Test environment: local desktop machine running Linux Mint 20.1 Ulyssa, MATE edition.
See installation instructions here:
https://github.com/chrismattmann/tika-python
The Airgap Environment Setup looks useful for running Tika in an environment without Internet access (haven't tried this myself).
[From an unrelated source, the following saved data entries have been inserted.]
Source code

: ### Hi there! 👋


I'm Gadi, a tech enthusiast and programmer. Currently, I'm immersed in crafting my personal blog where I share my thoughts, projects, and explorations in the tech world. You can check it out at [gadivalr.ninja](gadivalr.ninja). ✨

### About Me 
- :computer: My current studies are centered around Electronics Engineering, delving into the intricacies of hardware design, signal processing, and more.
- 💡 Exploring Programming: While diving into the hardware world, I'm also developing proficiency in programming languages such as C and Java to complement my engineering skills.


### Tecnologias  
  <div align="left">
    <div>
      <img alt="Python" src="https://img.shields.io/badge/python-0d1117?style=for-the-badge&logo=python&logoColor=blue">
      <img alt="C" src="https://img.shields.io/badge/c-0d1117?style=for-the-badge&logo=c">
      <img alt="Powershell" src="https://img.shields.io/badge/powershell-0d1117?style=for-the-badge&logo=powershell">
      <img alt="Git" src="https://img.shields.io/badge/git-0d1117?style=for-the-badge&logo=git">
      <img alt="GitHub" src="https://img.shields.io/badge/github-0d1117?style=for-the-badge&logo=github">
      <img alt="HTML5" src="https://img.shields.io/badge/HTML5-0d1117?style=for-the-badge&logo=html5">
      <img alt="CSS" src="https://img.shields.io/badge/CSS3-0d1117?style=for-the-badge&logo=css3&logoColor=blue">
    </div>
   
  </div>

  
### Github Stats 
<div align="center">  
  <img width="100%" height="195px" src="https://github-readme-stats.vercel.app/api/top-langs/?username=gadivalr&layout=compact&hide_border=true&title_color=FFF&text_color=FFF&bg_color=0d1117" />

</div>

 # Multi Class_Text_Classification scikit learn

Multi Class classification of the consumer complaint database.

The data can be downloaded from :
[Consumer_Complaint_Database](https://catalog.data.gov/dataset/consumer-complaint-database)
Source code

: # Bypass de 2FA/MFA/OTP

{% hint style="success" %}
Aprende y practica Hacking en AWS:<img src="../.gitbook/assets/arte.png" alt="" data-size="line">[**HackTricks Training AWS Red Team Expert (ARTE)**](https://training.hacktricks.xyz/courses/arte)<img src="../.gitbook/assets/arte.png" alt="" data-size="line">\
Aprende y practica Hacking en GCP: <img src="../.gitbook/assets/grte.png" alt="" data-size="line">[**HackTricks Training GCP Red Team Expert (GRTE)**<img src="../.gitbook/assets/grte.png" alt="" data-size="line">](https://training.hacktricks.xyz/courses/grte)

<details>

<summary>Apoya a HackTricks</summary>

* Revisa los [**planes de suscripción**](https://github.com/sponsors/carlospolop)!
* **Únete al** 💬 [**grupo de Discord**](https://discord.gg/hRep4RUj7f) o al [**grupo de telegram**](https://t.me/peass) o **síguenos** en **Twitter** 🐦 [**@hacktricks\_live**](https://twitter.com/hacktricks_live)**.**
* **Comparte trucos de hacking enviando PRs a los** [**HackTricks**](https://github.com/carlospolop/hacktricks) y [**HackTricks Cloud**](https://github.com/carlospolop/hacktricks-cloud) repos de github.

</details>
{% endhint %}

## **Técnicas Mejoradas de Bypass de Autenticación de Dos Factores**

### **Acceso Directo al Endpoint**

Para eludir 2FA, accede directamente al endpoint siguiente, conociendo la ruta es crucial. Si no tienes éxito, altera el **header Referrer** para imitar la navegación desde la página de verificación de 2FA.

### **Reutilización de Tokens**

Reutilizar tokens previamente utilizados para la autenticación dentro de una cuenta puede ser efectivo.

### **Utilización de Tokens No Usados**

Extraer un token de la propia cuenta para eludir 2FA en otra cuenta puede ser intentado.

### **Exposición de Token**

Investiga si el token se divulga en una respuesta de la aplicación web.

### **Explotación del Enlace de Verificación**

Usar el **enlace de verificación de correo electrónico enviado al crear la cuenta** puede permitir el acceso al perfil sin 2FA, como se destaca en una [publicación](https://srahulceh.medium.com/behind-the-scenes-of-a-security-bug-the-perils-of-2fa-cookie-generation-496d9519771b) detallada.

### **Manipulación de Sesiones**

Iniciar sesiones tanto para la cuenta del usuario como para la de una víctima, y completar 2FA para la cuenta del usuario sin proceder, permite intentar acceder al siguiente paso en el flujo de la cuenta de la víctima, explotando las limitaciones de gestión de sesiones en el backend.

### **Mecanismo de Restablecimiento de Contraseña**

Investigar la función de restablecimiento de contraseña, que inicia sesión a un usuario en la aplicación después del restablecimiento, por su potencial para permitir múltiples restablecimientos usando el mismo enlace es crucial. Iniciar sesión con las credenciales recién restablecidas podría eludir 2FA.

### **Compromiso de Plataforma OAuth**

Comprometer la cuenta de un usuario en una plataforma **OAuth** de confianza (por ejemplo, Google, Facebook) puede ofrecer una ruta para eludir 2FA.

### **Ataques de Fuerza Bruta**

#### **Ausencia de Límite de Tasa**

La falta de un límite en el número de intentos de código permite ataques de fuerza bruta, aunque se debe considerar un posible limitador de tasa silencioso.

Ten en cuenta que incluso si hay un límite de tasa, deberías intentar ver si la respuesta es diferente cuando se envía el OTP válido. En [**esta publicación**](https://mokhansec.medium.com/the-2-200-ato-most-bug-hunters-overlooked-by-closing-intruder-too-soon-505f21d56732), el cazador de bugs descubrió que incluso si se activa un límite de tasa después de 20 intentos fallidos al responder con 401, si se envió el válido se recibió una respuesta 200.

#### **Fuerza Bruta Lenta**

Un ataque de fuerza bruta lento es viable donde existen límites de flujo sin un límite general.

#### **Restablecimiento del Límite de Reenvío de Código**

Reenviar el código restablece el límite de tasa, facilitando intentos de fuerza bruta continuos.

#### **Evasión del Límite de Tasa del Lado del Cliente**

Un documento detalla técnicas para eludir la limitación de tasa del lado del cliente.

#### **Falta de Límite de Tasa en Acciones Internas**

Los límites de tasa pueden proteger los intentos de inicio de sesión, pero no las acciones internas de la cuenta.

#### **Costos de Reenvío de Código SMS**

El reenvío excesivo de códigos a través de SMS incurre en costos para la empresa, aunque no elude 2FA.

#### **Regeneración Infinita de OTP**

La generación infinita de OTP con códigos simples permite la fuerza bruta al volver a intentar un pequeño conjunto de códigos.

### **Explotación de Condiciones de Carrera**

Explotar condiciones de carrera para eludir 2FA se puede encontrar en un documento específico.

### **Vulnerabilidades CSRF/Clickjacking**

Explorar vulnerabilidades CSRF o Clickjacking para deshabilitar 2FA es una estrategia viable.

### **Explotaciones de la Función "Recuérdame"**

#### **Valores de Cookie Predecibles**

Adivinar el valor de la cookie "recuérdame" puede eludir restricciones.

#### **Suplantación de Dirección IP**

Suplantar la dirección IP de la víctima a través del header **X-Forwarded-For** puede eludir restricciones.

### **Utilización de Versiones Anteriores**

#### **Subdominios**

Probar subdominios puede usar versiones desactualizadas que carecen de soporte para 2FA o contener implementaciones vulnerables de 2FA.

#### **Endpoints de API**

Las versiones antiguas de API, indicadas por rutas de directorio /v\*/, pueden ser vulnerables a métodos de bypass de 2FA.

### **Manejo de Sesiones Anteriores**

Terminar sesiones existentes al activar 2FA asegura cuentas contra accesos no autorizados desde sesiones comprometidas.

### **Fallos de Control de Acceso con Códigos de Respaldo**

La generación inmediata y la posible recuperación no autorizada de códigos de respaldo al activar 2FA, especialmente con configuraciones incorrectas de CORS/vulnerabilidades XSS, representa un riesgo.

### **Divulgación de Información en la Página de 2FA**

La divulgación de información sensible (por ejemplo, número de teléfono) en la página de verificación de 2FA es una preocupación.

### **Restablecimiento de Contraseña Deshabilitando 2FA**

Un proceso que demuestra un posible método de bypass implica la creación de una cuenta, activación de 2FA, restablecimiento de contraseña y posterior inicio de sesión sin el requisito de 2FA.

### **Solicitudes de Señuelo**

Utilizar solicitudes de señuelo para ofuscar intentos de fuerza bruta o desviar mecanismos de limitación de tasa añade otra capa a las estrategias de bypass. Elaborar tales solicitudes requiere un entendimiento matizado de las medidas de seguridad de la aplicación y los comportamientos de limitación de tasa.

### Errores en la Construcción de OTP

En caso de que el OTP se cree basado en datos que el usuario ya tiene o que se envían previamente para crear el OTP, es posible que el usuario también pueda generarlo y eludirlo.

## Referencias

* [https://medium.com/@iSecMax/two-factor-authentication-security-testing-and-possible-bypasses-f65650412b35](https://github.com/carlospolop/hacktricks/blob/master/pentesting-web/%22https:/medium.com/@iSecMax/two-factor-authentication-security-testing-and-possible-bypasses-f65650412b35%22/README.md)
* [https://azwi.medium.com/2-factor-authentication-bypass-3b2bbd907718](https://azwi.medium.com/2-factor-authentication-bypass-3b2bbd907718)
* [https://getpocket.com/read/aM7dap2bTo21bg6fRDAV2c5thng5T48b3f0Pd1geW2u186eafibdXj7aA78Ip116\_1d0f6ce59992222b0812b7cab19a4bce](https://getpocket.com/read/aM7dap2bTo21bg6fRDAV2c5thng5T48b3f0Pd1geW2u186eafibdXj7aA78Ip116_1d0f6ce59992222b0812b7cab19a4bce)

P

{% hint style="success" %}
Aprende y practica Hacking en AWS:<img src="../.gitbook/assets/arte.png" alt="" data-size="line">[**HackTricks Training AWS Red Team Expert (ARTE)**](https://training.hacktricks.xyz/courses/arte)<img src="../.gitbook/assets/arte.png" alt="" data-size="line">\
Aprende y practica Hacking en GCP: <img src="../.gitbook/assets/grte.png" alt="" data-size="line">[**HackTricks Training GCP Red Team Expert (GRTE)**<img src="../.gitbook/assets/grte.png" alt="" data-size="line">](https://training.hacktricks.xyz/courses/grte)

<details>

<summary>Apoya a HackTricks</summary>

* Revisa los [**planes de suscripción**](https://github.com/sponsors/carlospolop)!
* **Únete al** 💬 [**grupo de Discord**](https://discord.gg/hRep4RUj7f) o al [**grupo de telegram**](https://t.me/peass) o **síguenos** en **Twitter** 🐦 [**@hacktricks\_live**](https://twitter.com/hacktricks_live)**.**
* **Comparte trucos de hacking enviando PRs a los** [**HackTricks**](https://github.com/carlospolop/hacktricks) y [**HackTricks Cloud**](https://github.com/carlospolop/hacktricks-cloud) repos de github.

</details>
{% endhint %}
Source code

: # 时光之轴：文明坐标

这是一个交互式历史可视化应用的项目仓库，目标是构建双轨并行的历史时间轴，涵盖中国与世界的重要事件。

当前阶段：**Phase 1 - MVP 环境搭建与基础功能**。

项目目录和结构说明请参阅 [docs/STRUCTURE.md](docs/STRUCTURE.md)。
Tested version: tika-2.6.0
Extracted text is followed by what looks like a list of font names, separated by newlines. E.g. for berk011veel01_01.epub:
Charis SIL Bold Italic
::
::
Charis SIL Small Caps
BUT if I use Tika directly from the command line this doesn't happen:
java -jar ~/tika/tika-app-2.3.0.jar -t /home/johan/kb/epub-tekstextractie/DBNL_EPUBS_moderneromans/berk011veel01_01.epub > berk.txt
Looking at the tika-python code I noticed the "service" parameter:
https://github.com/chrismattmann/tika-python/blob/master/tika/parser.py#L74
So I changed the call to:
parsed = parser.from_file(fileIn, service='text')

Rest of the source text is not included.